Dr. Yeadon, thank you so much for joining us.
Just briefly, because I know you must get asked this goodness knows how many times, but what is your background within the pharmaceutical industry?
So, Gareth, I will say thank you to you and your team for the platform.
And also thank you, the audience, for being here.
There's no point in me speaking if I can't reach anyone.
Yes, so by way of background, my first degree was in biochemistry and toxicology before it was even a proper subject.
I did a research-based PhD on the effects of opiates like morphine and fentanyl on respiration.
So it's kind of an amazing coincidence, really, given what people like Stuart Wilkie have told us about what went on in care homes.
Then from 1988 to 2011, I worked in the pharmaceutical industry.
And the last job, I was head of global research for respiratory for Pfizer, and as you say, vice president.
Then when they closed their site in Sandwich UK, I became an independent.
I provided consulting services of expert opinions to 30 biotech companies, mostly in the US.
And also in the middle of that time, I founded with a couple of former Pfizer colleagues and led a CEO, a small biotech, which I raised money for.
We did a clinical trial, successful, and we were bought for about 10 times the investment by the world's biggest drug company at the time, which is called Novartis of Switzerland.
And so in 2017, I settled into a comfortable early retirement and thought, well, I can play with my motorbikes and look after the grandkids for the rest of My life.
And then early in 2020, I noticed people I used to work with, like Sir Patrick Balance, hello Pat, lying to me through the television screen.
And I thought, what are you doing?
They started saying things like, we don't know if you, once you've had this illness, we don't know if you'll be immune.

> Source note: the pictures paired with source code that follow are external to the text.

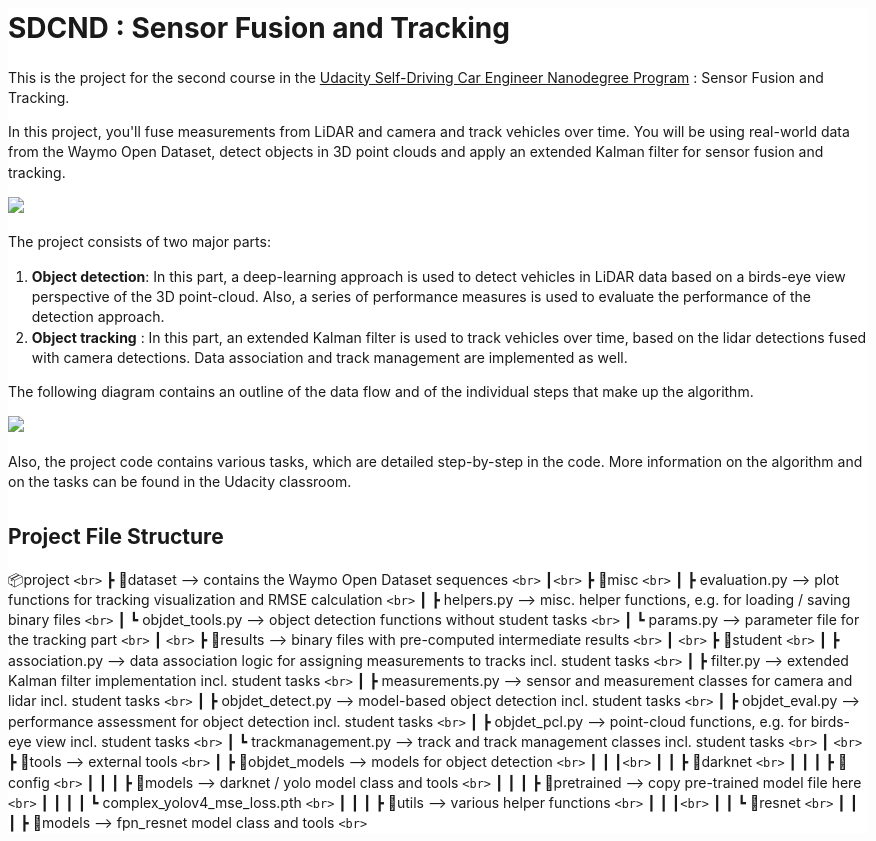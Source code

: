 # SDCND : Sensor Fusion and Tracking

This is the project for the second course in the  [Udacity Self-Driving Car Engineer Nanodegree Program](https://www.udacity.com/course/c-plus-plus-nanodegree--nd213) : Sensor Fusion and Tracking.

In this project, you'll fuse measurements from LiDAR and camera and track vehicles over time. You will be using real-world data from the Waymo Open Dataset, detect objects in 3D point clouds and apply an extended Kalman filter for sensor fusion and tracking.

<img src="img/img_title_1.jpeg"/>

The project consists of two major parts:

1. **Object detection**: In this part, a deep-learning approach is used to detect vehicles in LiDAR data based on a birds-eye view perspective of the 3D point-cloud. Also, a series of performance measures is used to evaluate the performance of the detection approach.
2. **Object tracking** : In this part, an extended Kalman filter is used to track vehicles over time, based on the lidar detections fused with camera detections. Data association and track management are implemented as well.

The following diagram contains an outline of the data flow and of the individual steps that make up the algorithm.

<img src="img/img_title_2_new.png"/>

Also, the project code contains various tasks, which are detailed step-by-step in the code. More information on the algorithm and on the tasks can be found in the Udacity classroom.

## Project File Structure

📦project `<br>`
 ┣ 📂dataset --> contains the Waymo Open Dataset sequences `<br>`
 ┃`<br>`
 ┣ 📂misc `<br>`
 ┃ ┣ evaluation.py --> plot functions for tracking visualization and RMSE calculation `<br>`
 ┃ ┣ helpers.py --> misc. helper functions, e.g. for loading / saving binary files `<br>`
 ┃ ┗ objdet_tools.py --> object detection functions without student tasks `<br>`
 ┃ ┗ params.py --> parameter file for the tracking part `<br>`
 ┃ `<br>`
 ┣ 📂results --> binary files with pre-computed intermediate results `<br>`
 ┃ `<br>`
 ┣ 📂student `<br>`
 ┃ ┣ association.py --> data association logic for assigning measurements to tracks incl. student tasks `<br>`
 ┃ ┣ filter.py --> extended Kalman filter implementation incl. student tasks `<br>`
 ┃ ┣ measurements.py --> sensor and measurement classes for camera and lidar incl. student tasks `<br>`
 ┃ ┣ objdet_detect.py --> model-based object detection incl. student tasks `<br>`
 ┃ ┣ objdet_eval.py --> performance assessment for object detection incl. student tasks `<br>`
 ┃ ┣ objdet_pcl.py --> point-cloud functions, e.g. for birds-eye view incl. student tasks `<br>`
 ┃ ┗ trackmanagement.py --> track and track management classes incl. student tasks  `<br>`
 ┃ `<br>`
 ┣ 📂tools --> external tools `<br>`
 ┃ ┣ 📂objdet_models --> models for object detection `<br>`
 ┃ ┃ ┃`<br>`
 ┃ ┃ ┣ 📂darknet `<br>`
 ┃ ┃ ┃ ┣ 📂config `<br>`
 ┃ ┃ ┃ ┣ 📂models --> darknet / yolo model class and tools `<br>`
 ┃ ┃ ┃ ┣ 📂pretrained --> copy pre-trained model file here `<br>`
 ┃ ┃ ┃ ┃ ┗ complex_yolov4_mse_loss.pth `<br>`
 ┃ ┃ ┃ ┣ 📂utils --> various helper functions `<br>`
 ┃ ┃ ┃`<br>`
 ┃ ┃ ┗ 📂resnet `<br>`
 ┃ ┃ ┃ ┣ 📂models --> fpn_resnet model class and tools `<br>`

And so that was the first time Gareth I knew, Now, he was actually lying because he and I were brought up at the same time in the same UK university system.

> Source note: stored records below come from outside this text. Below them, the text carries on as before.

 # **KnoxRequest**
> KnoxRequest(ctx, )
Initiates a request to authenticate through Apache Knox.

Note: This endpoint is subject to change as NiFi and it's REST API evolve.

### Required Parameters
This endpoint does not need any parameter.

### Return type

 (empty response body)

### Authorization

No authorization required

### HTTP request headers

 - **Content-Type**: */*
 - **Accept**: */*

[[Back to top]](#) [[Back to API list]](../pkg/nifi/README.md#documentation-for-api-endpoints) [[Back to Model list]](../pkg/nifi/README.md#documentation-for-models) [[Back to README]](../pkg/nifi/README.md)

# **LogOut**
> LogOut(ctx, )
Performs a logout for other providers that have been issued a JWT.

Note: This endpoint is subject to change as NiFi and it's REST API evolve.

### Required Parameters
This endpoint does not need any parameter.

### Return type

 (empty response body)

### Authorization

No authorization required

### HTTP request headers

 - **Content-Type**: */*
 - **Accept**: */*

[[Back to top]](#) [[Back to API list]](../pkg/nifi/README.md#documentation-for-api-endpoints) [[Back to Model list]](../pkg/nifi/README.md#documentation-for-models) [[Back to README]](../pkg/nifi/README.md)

So our foundation courses would be the same, including Introduction to Immunology.
He had the same set text I did.
I remember in one interview, I actually held the book up, still had a copy of it in my loft.
So that means Pat Valancer might even know the same basic things, and what he was saying to you was nonsense.
And it just got worse.
So basically, I realised, well, if people are telling us untruths, it means they're covering for something else.
And by summer, I was pretty convinced that there was a, basically, people were lying about an infectious disease in order to get people to accept absurd interferences with their life, lockdowns, masking, mass testing, border closures, and so on.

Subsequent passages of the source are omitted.